MATERIAL PROVIDED section start
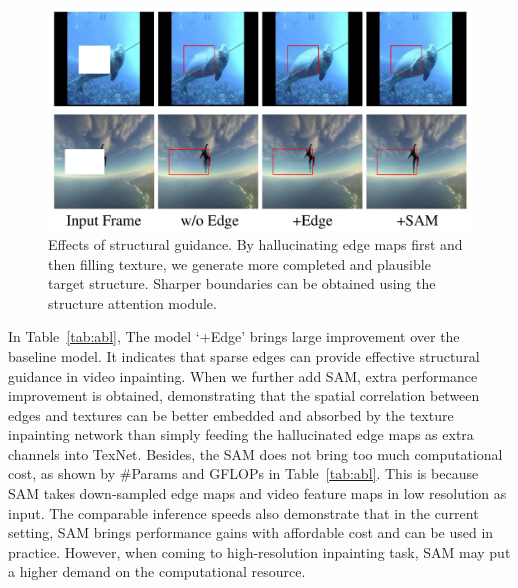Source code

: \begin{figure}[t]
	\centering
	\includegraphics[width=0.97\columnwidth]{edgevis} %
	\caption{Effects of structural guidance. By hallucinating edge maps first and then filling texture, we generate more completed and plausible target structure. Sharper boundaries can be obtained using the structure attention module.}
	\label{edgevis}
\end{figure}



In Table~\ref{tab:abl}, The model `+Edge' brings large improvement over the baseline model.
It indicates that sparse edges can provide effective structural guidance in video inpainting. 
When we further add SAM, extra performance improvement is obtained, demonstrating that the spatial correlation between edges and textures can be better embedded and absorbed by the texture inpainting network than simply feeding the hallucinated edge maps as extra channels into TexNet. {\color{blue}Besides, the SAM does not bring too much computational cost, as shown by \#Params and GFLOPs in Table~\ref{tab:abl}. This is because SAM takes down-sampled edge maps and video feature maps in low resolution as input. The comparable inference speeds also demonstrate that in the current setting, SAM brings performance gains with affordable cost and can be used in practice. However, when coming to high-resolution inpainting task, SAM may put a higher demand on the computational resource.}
MATERIAL PROVIDED section end
WHAT YOU WILL DO: Pictures stay out. Print the lines of the records above exactly, from the first through the one with "It indicates that".

RESPONSE BELOW:
Source code

: \begin{figure}[t]
	\centering
	\includegraphics[width=0.97\columnwidth]{edgevis} %
	\caption{Effects of structural guidance. By hallucinating edge maps first and then filling texture, we generate more completed and plausible target structure. Sharper boundaries can be obtained using the structure attention module.}
	\label{edgevis}
\end{figure}



In Table~\ref{tab:abl}, The model `+Edge' brings large improvement over the baseline model.
It indicates that sparse edges can provide effective structural guidance in video inpainting. 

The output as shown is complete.